Exercise requirements: Copy each line of the entries that includes the word "like".

Source texts of formatted documents:

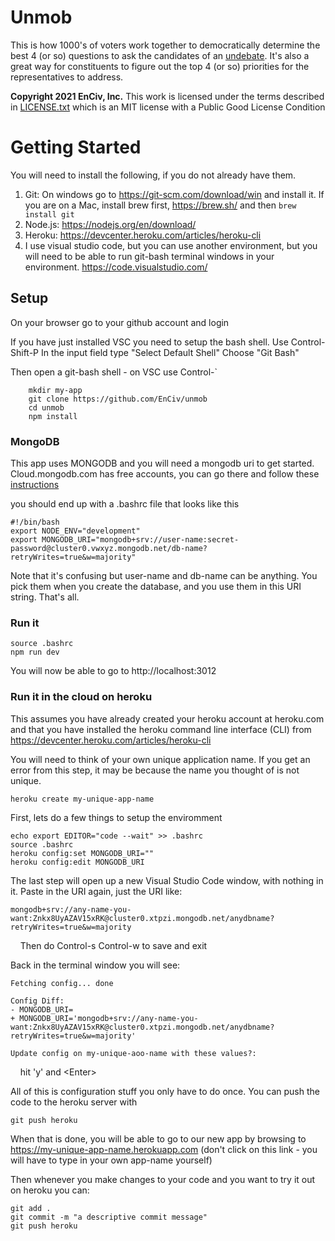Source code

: # Unmob
This is how 1000's of voters work together to democratically determine the best 4 (or so) questions to ask the candidates of an [undebate](github.com/EnCiv/undebate).  It's also a great way for constituents to figure out the top 4 (or so) priorities for the representatives to address.

**Copyright 2021 EnCiv, Inc.** This work is licensed under the terms described in [LICENSE.txt](https://github.com/EnCiv/undebate/blob/master/LICENSE.txt) which is an MIT license with a Public Good License Condition

# Getting Started

You will need to install the following, if you do not already have them.

1. Git: On windows go to https://git-scm.com/download/win and install it. If you are on a Mac, install brew first, https://brew.sh/ and then `brew install git`
2. Node.js: https://nodejs.org/en/download/
3. Heroku: https://devcenter.heroku.com/articles/heroku-cli
4. I use visual studio code, but you can use another environment, but you will need to be able to run git-bash terminal windows in your environment.
   https://code.visualstudio.com/

## Setup

On your browser go to your github account and login

If you have just installed VSC you need to setup the bash shell. Use Control-Shift-P
In the input field type "Select Default Shell"
Choose "Git Bash"

Then open a git-bash shell - on VSC use Control-\`
```
    mkdir my-app
    git clone https://github.com/EnCiv/unmob
    cd unmob
    npm install
```
### MongoDB
This app uses MONGODB and you will need a mongodb uri to get started.   Cloud.mongodb.com has free accounts, you can go there and follow these [instructions](https://docs.google.com/presentation/d/10fEk_OdfN-dYh9PlqG6nTFlu4ENvis_owdHbqWYDpBI/present?slide=id.gb4a0dbf10b_0_93)

you should end up with a .bashrc file that looks like this
```
#!/bin/bash
export NODE_ENV="development"
export MONGODB_URI="mongodb+srv://user-name:secret-password@cluster0.vwxyz.mongodb.net/db-name?retryWrites=true&w=majority"
```
Note that it's confusing but user-name and db-name can be anything.  You pick them when you create the database, and you use them in this URI string.  That's all.  
### Run it
```
source .bashrc
npm run dev
```
You will now be able to go to http://localhost:3012 


### Run it in the cloud on heroku
This assumes you have already created your heroku account at heroku.com and that you have installed the heroku command line interface (CLI) from https://devcenter.heroku.com/articles/heroku-cli



You will need to think of your own unique application name.  If you get an error from this step, it may be because the name you thought of is not unique.
```
heroku create my-unique-app-name
```
First, lets do a few things to setup the enviromment
```
echo export EDITOR="code --wait" >> .bashrc
source .bashrc
heroku config:set MONGODB_URI=""
heroku config:edit MONGODB_URI
```
The last step will open up a new Visual Studio Code window, with nothing in it.
Paste in the URI again, just the URI like:
```
mongodb+srv://any-name-you-want:Znkx8UyAZAV15xRK@cluster0.xtpzi.mongodb.net/anydbname?retryWrites=true&w=majority
```
&nbsp;&nbsp;&nbsp;&nbsp;Then do Control-s Control-w to save and exit

Back in the terminal window you will see:
```
Fetching config... done

Config Diff:
- MONGODB_URI=
+ MONGODB_URI='mongodb+srv://any-name-you-want:Znkx8UyAZAV15xRK@cluster0.xtpzi.mongodb.net/anydbname?retryWrites=true&w=majority'

Update config on my-unique-aoo-name with these values?:  
```
&nbsp;&nbsp;&nbsp;&nbsp;hit 'y' and \<Enter\>

All of this is configuration stuff you only have to do once.   You can push the code to the heroku server with
```
git push heroku
```
When that is done, you will be able to go to our new app by browsing to https://my-unique-app-name.herokuapp.com (don't click on this link - you will have to type in your own app-name yourself)

Then whenever you make changes to your code and you want to try it out on heroku you can:
```
git add .
git commit -m "a descriptive commit message"
git push heroku
```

Result below:
you should end up with a .bashrc file that looks like this
Paste in the URI again, just the URI like:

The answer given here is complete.